The architecture of Benedetta Tagliabue listens, observes and transforms spaces with sensitivity. From her studio EMBT, founded in Barcelona together with the late architect Enric Miralles, she has developed a body of work deeply rooted in context—where matter, memory and movement intertwine to shape places with soul.
Her trajectory is marked by a narrative and organic approach to architecture, one that challenges the limits of conventional geometry while embracing the complexity of the urban, cultural and human landscape. Projects such as the Scottish Parliament in Edinburgh, the Spanish Pavilion at Expo Shanghai, the Santa Caterina Market, the Gas Natural Fenosa Headquarters, the Diagonal Mar Park and the Kálida Sant Pau Centre in Barcelona, as well as the Spanish Pavilion for the 2010 Shanghai World Expo (winner of the prestigious RIBA Best International Building Award in 2011), or the recent Centro Direzionale station in Naples, reveal a constant search for identity through form, light and materials.
Tagliabue conceives each project as an open dialogue between architecture and landscape, tradition and contemporaneity, technique and emotion. In her hands, wood, brick, steel and ceramic acquire an expressive language that transcends function to become experience. Her spaces invite movement, connection and contemplation.
Under her leadership, EMBT maintains a multidisciplinary and international outlook, with offices in Barcelona, Paris and Shanghai, and a team committed to sustainability, innovation and the social dimension of architecture. Her work has received numerous international awards and has been exhibited in leading institutions such as the MoMA in New York, the Venice Architecture Biennale and the Centre Pompidou.

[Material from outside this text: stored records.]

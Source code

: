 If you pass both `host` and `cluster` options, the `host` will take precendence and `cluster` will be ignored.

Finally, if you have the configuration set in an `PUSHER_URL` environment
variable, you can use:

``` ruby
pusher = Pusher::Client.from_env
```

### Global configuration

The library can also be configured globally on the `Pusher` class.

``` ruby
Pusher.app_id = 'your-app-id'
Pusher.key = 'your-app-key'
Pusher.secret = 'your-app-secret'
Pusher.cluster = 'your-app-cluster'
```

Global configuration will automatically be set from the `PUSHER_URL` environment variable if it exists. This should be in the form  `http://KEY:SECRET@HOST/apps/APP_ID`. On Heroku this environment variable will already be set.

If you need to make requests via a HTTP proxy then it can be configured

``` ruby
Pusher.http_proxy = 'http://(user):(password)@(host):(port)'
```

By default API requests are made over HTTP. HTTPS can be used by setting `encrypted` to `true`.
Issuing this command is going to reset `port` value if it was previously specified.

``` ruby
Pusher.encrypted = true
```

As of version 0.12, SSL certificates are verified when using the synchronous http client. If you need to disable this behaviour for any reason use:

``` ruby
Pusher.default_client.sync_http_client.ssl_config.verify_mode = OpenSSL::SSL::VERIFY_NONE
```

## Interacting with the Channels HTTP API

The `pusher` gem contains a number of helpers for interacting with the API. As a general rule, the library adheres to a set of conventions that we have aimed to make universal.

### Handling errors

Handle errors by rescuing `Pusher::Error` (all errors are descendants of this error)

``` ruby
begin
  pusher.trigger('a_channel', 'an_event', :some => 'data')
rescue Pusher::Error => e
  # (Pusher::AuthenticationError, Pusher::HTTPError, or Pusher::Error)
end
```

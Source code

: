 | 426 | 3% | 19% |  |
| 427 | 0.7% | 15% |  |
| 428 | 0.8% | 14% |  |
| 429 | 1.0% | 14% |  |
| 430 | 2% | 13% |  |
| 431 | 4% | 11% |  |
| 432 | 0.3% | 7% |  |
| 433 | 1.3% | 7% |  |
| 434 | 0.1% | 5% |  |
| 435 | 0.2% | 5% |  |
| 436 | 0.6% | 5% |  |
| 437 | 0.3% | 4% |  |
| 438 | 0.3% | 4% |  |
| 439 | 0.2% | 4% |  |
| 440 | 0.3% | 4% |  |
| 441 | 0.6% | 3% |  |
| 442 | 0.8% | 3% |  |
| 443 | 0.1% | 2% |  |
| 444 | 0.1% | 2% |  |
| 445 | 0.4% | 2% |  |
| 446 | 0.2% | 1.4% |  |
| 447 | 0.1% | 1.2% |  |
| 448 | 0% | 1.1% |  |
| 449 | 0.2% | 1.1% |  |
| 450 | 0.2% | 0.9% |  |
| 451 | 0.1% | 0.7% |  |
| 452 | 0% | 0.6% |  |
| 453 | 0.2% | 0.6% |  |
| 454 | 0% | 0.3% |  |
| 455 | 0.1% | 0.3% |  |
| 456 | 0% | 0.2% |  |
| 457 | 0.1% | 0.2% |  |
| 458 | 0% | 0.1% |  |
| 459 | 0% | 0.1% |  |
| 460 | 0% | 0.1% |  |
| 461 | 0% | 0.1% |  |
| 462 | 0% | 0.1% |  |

In parallel with her professional practice, she teaches in schools and universities around the world. She is a visiting professor at Harvard University, Columbia University and ETSAB in Barcelona, and frequently lectures at leading architecture forums and institutions. In 2004, she was awarded an honorary doctorate by the Faculty of Arts and Social Sciences at Edinburgh Napier University (Scotland).
Benedetta Tagliabue represents a way of practicing architecture that does not seek protagonism, but permanence; that does not aim to impose itself on a place, but to reveal it. An architecture to be lived, to be adapted, to breathe.